There was an old man standing in front of his old house watching the traffic go by each day on the then busy street. He seemed to always be there when my parents drove by on this heavily trafficked street in our home town in the late 1960s. He stood out and watched the traffic until dusk most days.
To me at the time, as a child, he was just someone standing on the side of the road. I did not understand old people. My daily concerns were that of a young boy going to school, playing after school and doing some household chores.

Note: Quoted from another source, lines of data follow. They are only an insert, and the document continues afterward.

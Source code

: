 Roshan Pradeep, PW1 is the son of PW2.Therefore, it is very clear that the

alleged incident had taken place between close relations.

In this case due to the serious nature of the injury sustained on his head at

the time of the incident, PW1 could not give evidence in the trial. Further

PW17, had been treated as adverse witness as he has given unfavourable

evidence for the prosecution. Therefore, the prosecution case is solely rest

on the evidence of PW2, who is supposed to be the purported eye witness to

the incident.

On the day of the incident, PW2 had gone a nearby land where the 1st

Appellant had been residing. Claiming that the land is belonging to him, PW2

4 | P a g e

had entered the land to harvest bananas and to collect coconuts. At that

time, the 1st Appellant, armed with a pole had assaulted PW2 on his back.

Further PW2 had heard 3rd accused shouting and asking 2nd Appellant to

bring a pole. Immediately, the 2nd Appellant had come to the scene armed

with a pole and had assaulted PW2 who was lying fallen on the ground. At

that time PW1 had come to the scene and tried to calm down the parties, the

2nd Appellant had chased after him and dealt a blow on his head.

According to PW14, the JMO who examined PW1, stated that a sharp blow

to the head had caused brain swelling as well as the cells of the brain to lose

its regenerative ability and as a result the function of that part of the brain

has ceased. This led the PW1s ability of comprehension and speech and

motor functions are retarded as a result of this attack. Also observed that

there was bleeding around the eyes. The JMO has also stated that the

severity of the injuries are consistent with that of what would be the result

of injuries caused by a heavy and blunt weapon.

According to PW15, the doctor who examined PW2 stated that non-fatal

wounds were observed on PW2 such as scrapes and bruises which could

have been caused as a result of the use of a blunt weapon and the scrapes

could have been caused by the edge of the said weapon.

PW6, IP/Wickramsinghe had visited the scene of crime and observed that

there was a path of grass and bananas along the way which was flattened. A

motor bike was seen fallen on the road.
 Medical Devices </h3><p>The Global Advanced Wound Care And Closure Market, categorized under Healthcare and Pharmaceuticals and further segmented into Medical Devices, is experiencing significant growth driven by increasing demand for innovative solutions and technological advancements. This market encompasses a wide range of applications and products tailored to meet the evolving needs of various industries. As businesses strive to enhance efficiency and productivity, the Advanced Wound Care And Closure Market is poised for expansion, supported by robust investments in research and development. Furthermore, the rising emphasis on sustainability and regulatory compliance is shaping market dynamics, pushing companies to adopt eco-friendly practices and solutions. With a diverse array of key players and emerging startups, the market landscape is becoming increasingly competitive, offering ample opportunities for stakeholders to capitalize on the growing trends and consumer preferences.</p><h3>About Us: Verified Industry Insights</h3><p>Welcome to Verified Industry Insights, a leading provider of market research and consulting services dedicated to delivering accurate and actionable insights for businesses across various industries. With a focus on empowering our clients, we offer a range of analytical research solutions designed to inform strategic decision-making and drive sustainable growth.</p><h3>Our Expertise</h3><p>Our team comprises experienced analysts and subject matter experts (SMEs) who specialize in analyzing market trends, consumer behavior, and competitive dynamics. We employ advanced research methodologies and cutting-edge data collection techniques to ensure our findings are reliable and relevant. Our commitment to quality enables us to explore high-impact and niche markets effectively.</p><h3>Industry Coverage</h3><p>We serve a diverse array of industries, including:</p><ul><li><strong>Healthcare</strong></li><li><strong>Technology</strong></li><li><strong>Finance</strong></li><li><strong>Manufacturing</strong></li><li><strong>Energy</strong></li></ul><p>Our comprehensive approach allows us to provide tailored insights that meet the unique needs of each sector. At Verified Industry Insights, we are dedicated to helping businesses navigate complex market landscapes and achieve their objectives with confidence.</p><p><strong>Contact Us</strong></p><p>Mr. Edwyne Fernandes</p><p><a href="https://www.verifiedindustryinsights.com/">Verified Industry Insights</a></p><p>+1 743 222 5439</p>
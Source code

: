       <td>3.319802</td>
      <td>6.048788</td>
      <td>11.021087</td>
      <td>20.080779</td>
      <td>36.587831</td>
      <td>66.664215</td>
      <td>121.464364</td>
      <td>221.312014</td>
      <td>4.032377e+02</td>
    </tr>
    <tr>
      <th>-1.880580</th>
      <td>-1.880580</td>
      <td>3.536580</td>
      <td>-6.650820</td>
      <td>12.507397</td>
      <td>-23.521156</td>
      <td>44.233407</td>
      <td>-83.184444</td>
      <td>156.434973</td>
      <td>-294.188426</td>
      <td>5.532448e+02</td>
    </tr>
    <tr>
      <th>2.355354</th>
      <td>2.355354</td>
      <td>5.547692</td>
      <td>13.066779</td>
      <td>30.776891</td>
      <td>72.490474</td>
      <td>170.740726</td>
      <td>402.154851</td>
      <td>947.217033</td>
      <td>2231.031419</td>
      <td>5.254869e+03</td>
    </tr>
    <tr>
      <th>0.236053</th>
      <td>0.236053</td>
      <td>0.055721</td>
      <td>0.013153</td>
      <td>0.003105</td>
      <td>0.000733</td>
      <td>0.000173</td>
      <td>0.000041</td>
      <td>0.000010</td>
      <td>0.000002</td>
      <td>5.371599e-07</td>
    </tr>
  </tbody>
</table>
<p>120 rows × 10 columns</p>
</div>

Thinking about this nearly a half century later, my guess is that this man had the time but not the ability to do other things. Perhaps his health was such that he could not travel in his later years, or perhaps he could not afford to. He may have been widowed. He looked quite old. If he had lived in the old house behind him for many years he had witnessed the town around him grow from being rural to suburban and becoming more built up and developed each year. He would have witnessed the street he lived on changing from a 2 lane road with modest auto traffic to a 4 lane major traffic artery hosting a major shopping center nearby by the late 1960s for the town then really a city (of 100,000 persons) in its own right.
I wonder what he thought of the changes he had seen in his life – the economic, social, and technological changes he had lived through. He was likely a young man in the first decade of the 20th century. I wonder how he viewed his later years and his steadily approaching demise.
I am not sure why I recalled this man recently. Perhaps it is because these past few months I have been living on a very heavily trafficked street and have sometimes watched the cars, buses and trucks go by. As well, most of my life is receding into the past as there are fewer years ahead than behind me now.
If there is a lesson here, perhaps it is that we ought not take our youth and our good health and high energy level for granted. The years seem to pass more quickly as we get older. As well, we need to do the large endeavors while we are young as there is no guarantee that we will have the health and energy and time to complete them when we are old.
One may call to mind here a relevant and insightful saying of Mark Twain’s:
“It is the epitome of life. The first half of life consists of the capacity to enjoy without the chance; the last half consists of the chance without the capacity.”
A sad irony but part of the human condition.
Try to appreciate each day, even the tough ones and do the best you can.